Following steep stock drops that sparked concerns about market stability, the Japan Exchange Group (JPX) is considering harsher rules for digital asset treasury (DAT) companies.
Despite an early 420% surge this year, prominent DAT companies like Metaplanet had their shares fall more than 75% from June highs.
The volatility has led regulators to respond, attempting to protect investors and restore confidence in Japan’s crypto-linked stock market.

The Tokyo Stock Exchange exterior represents Japan’s new crypto regulation.
JPX, which operates the Tokyo Stock Exchange, is allegedly contemplating new restrictions to slow the rapid expansion of DAT businesses.
Stricter merger laws, required audits, and restrictions on backdoor listings are a few examples of these. With 14 publicly traded firms owning Bitcoin, Japan presently leads Asia; nevertheless, recent market losses have raised concerns about excessive risk exposure.
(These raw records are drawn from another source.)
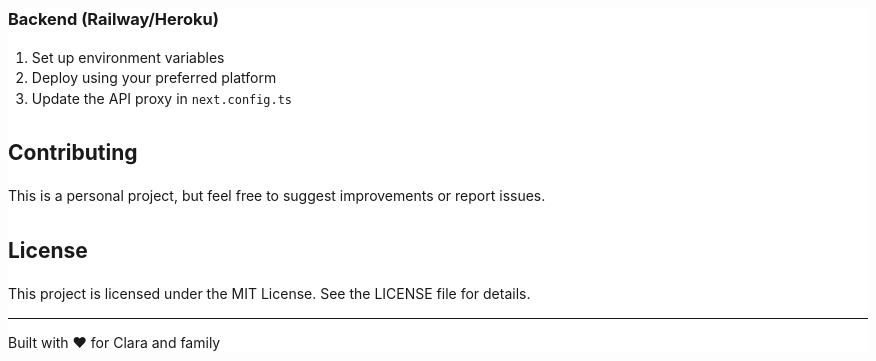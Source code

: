### Backend (Railway/Heroku)

1. Set up environment variables
2. Deploy using your preferred platform
3. Update the API proxy in `next.config.ts`

## Contributing

This is a personal project, but feel free to suggest improvements or report issues.

## License

This project is licensed under the MIT License. See the LICENSE file for details.

---

Built with ❤️ for Clara and family
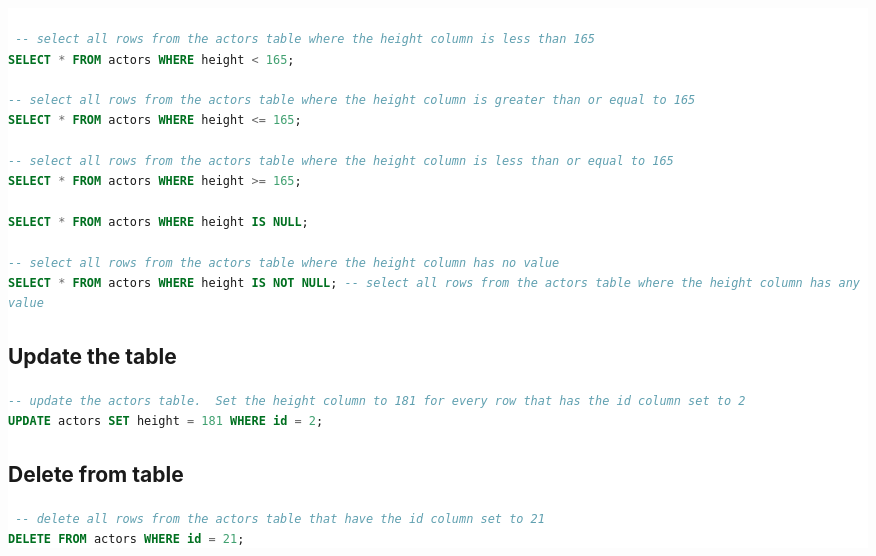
 ```sql

 -- select all rows from the actors table where the height column is less than 165
SELECT * FROM actors WHERE height < 165;

-- select all rows from the actors table where the height column is greater than or equal to 165
SELECT * FROM actors WHERE height <= 165; 

-- select all rows from the actors table where the height column is less than or equal to 165
SELECT * FROM actors WHERE height >= 165; 

SELECT * FROM actors WHERE height IS NULL; 

-- select all rows from the actors table where the height column has no value
SELECT * FROM actors WHERE height IS NOT NULL; -- select all rows from the actors table where the height column has any value
```

## Update the table

```sql
-- update the actors table.  Set the height column to 181 for every row that has the id column set to 2
UPDATE actors SET height = 181 WHERE id = 2; 
```

## Delete from table

```sql
 -- delete all rows from the actors table that have the id column set to 21
DELETE FROM actors WHERE id = 21;
```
Actions throughout Asia-Pacific are reflected in the reform movement. A number of DAT listings have already been blocked in Hong Kong, and listing regulations for companies with a strong cryptocurrency presence have been tightened in Australia and India.
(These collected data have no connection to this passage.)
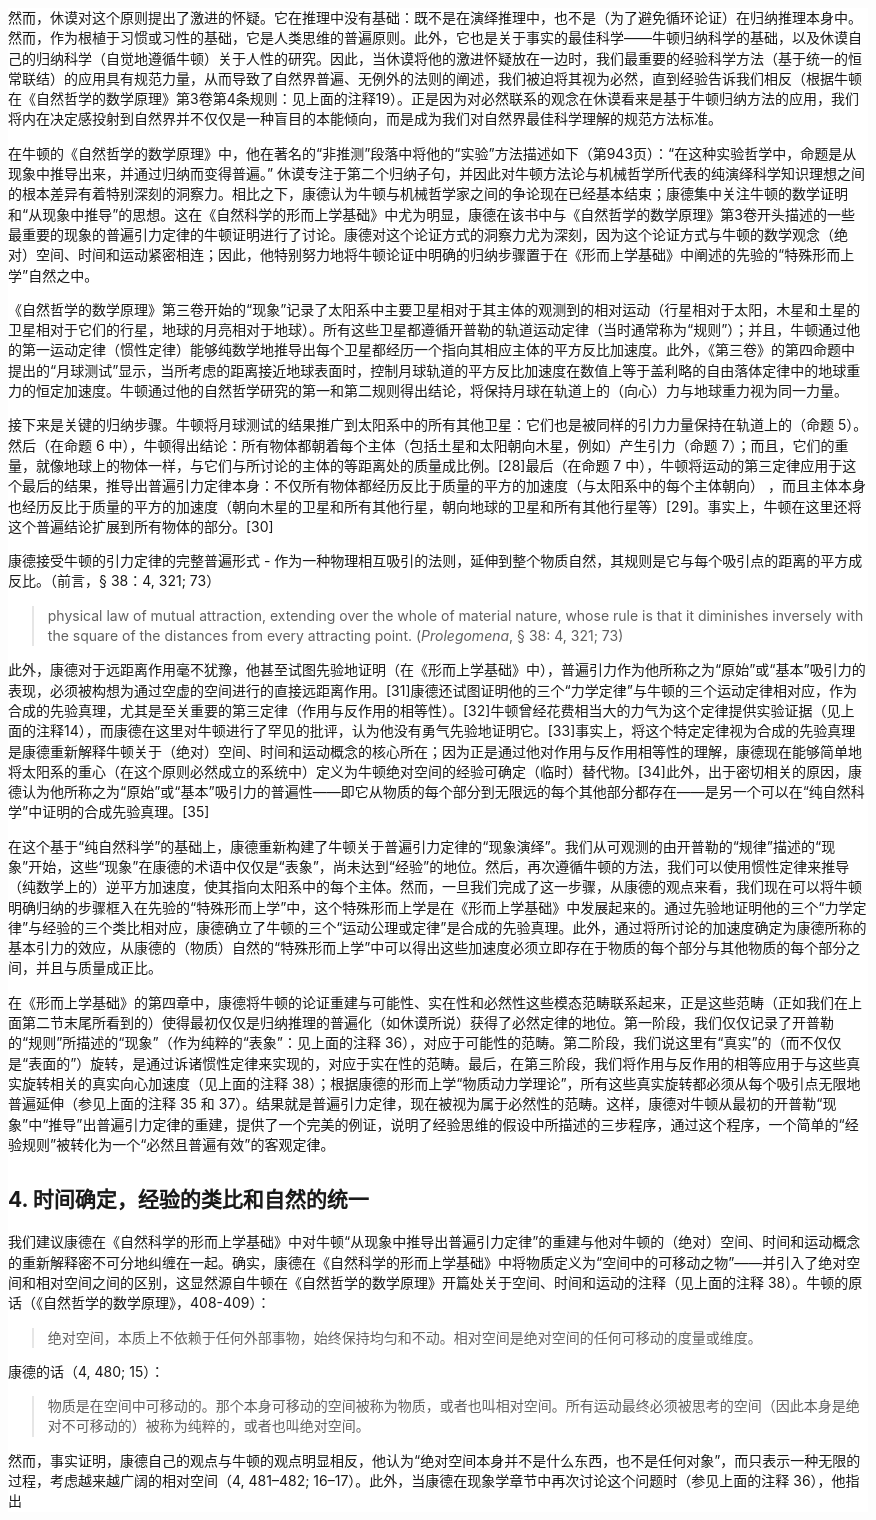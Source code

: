然而，休谟对这个原则提出了激进的怀疑。它在推理中没有基础：既不是在演绎推理中，也不是（为了避免循环论证）在归纳推理本身中。然而，作为根植于习惯或习性的基础，它是人类思维的普遍原则。此外，它也是关于事实的最佳科学——牛顿归纳科学的基础，以及休谟自己的归纳科学（自觉地遵循牛顿）关于人性的研究。因此，当休谟将他的激进怀疑放在一边时，我们最重要的经验科学方法（基于统一的恒常联结）的应用具有规范力量，从而导致了自然界普遍、无例外的法则的阐述，我们被迫将其视为必然，直到经验告诉我们相反（根据牛顿在《自然哲学的数学原理》第3卷第4条规则：见上面的注释19）。正是因为对必然联系的观念在休谟看来是基于牛顿归纳方法的应用，我们将内在决定感投射到自然界并不仅仅是一种盲目的本能倾向，而是成为我们对自然界最佳科学理解的规范方法标准。

在牛顿的《自然哲学的数学原理》中，他在著名的“非推测”段落中将他的“实验”方法描述如下（第943页）：“在这种实验哲学中，命题是从现象中推导出来，并通过归纳而变得普遍。” 休谟专注于第二个归纳子句，并因此对牛顿方法论与机械哲学所代表的纯演绎科学知识理想之间的根本差异有着特别深刻的洞察力。相比之下，康德认为牛顿与机械哲学家之间的争论现在已经基本结束；康德集中关注牛顿的数学证明和“从现象中推导”的思想。这在《自然科学的形而上学基础》中尤为明显，康德在该书中与《自然哲学的数学原理》第3卷开头描述的一些最重要的现象的普遍引力定律的牛顿证明进行了讨论。康德对这个论证方式的洞察力尤为深刻，因为这个论证方式与牛顿的数学观念（绝对）空间、时间和运动紧密相连；因此，他特别努力地将牛顿论证中明确的归纳步骤置于在《形而上学基础》中阐述的先验的“特殊形而上学”自然之中。

《自然哲学的数学原理》第三卷开始的“现象”记录了太阳系中主要卫星相对于其主体的观测到的相对运动（行星相对于太阳，木星和土星的卫星相对于它们的行星，地球的月亮相对于地球）。所有这些卫星都遵循开普勒的轨道运动定律（当时通常称为“规则”）；并且，牛顿通过他的第一运动定律（惯性定律）能够纯数学地推导出每个卫星都经历一个指向其相应主体的平方反比加速度。此外，《第三卷》的第四命题中提出的“月球测试”显示，当所考虑的距离接近地球表面时，控制月球轨道的平方反比加速度在数值上等于盖利略的自由落体定律中的地球重力的恒定加速度。牛顿通过他的自然哲学研究的第一和第二规则得出结论，将保持月球在轨道上的（向心）力与地球重力视为同一力量。

接下来是关键的归纳步骤。牛顿将月球测试的结果推广到太阳系中的所有其他卫星：它们也是被同样的引力力量保持在轨道上的（命题 5）。然后（在命题 6 中），牛顿得出结论：所有物体都朝着每个主体（包括土星和太阳朝向木星，例如）产生引力（命题 7）；而且，它们的重量，就像地球上的物体一样，与它们与所讨论的主体的等距离处的质量成比例。[28]最后（在命题 7 中），牛顿将运动的第三定律应用于这个最后的结果，推导出普遍引力定律本身：不仅所有物体都经历反比于质量的平方的加速度（与太阳系中的每个主体朝向） ，而且主体本身也经历反比于质量的平方的加速度（朝向木星的卫星和所有其他行星，朝向地球的卫星和所有其他行星等）[29]。事实上，牛顿在这里还将这个普遍结论扩展到所有物体的部分。[30]

康德接受牛顿的引力定律的完整普遍形式 - 作为一种物理相互吸引的法则，延伸到整个物质自然，其规则是它与每个吸引点的距离的平方成反比。（前言，§ 38：4, 321; 73）

> physical law of mutual attraction, extending over the whole of material nature, whose rule is that it diminishes inversely with the square of the distances from every attracting point. (*Prolegomena*, § 38: 4, 321; 73)

此外，康德对于远距离作用毫不犹豫，他甚至试图先验地证明（在《形而上学基础》中），普遍引力作为他所称之为“原始”或“基本”吸引力的表现，必须被构想为通过空虚的空间进行的直接远距离作用。[31]康德还试图证明他的三个“力学定律”与牛顿的三个运动定律相对应，作为合成的先验真理，尤其是至关重要的第三定律（作用与反作用的相等性）。[32]牛顿曾经花费相当大的力气为这个定律提供实验证据（见上面的注释14），而康德在这里对牛顿进行了罕见的批评，认为他没有勇气先验地证明它。[33]事实上，将这个特定定律视为合成的先验真理是康德重新解释牛顿关于（绝对）空间、时间和运动概念的核心所在；因为正是通过他对作用与反作用相等性的理解，康德现在能够简单地将太阳系的重心（在这个原则必然成立的系统中）定义为牛顿绝对空间的经验可确定（临时）替代物。[34]此外，出于密切相关的原因，康德认为他所称之为“原始”或“基本”吸引力的普遍性——即它从物质的每个部分到无限远的每个其他部分都存在——是另一个可以在“纯自然科学”中证明的合成先验真理。[35]

在这个基于“纯自然科学”的基础上，康德重新构建了牛顿关于普遍引力定律的“现象演绎”。我们从可观测的由开普勒的“规律”描述的“现象”开始，这些“现象”在康德的术语中仅仅是“表象”，尚未达到“经验”的地位。然后，再次遵循牛顿的方法，我们可以使用惯性定律来推导（纯数学上的）逆平方加速度，使其指向太阳系中的每个主体。然而，一旦我们完成了这一步骤，从康德的观点来看，我们现在可以将牛顿明确归纳的步骤框入在先验的“特殊形而上学”中，这个特殊形而上学是在《形而上学基础》中发展起来的。通过先验地证明他的三个“力学定律”与经验的三个类比相对应，康德确立了牛顿的三个“运动公理或定律”是合成的先验真理。此外，通过将所讨论的加速度确定为康德所称的基本引力的效应，从康德的（物质）自然的“特殊形而上学”中可以得出这些加速度必须立即存在于物质的每个部分与其他物质的每个部分之间，并且与质量成正比。

在《形而上学基础》的第四章中，康德将牛顿的论证重建与可能性、实在性和必然性这些模态范畴联系起来，正是这些范畴（正如我们在上面第二节末尾所看到的）使得最初仅仅是归纳推理的普遍化（如休谟所说）获得了必然定律的地位。第一阶段，我们仅仅记录了开普勒的“规则”所描述的“现象”（作为纯粹的“表象”：见上面的注释 36），对应于可能性的范畴。第二阶段，我们说这里有“真实”的（而不仅仅是“表面的”）旋转，是通过诉诸惯性定律来实现的，对应于实在性的范畴。最后，在第三阶段，我们将作用与反作用的相等应用于与这些真实旋转相关的真实向心加速度（见上面的注释 38）；根据康德的形而上学“物质动力学理论”，所有这些真实旋转都必须从每个吸引点无限地普遍延伸（参见上面的注释 35 和 37）。结果就是普遍引力定律，现在被视为属于必然性的范畴。这样，康德对牛顿从最初的开普勒“现象”中“推导”出普遍引力定律的重建，提供了一个完美的例证，说明了经验思维的假设中所描述的三步程序，通过这个程序，一个简单的“经验规则”被转化为一个“必然且普遍有效”的客观定律。

## 4. 时间确定，经验的类比和自然的统一

我们建议康德在《自然科学的形而上学基础》中对牛顿“从现象中推导出普遍引力定律”的重建与他对牛顿的（绝对）空间、时间和运动概念的重新解释密不可分地纠缠在一起。确实，康德在《自然科学的形而上学基础》中将物质定义为“空间中的可移动之物”——并引入了绝对空间和相对空间之间的区别，这显然源自牛顿在《自然哲学的数学原理》开篇处关于空间、时间和运动的注释（见上面的注释 38）。牛顿的原话（《自然哲学的数学原理》，408-409）：

> 绝对空间，本质上不依赖于任何外部事物，始终保持均匀和不动。相对空间是绝对空间的任何可移动的度量或维度。

康德的话（4, 480; 15）：

> 物质是在空间中可移动的。那个本身可移动的空间被称为物质，或者也叫相对空间。所有运动最终必须被思考的空间（因此本身是绝对不可移动的）被称为纯粹的，或者也叫绝对空间。

然而，事实证明，康德自己的观点与牛顿的观点明显相反，他认为“绝对空间本身并不是什么东西，也不是任何对象”，而只表示一种无限的过程，考虑越来越广阔的相对空间（4, 481–482; 16–17）。此外，当康德在现象学章节中再次讨论这个问题时（参见上面的注释 36），他指出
Analysts think that Japan’s strategy might be used as a template for sensible control of digital assets.
DAT companies own more than $100 billion in Solana, Ethereum, and Bitcoin worldwide.
“Rules alone won’t end volatility, but they can build the foundation for a more transparent and resilient crypto market.”
According to experts, Japan’s new regulations could contribute to a safer and more transparent digital financial ecosystem by protecting investors and reducing market manipulation.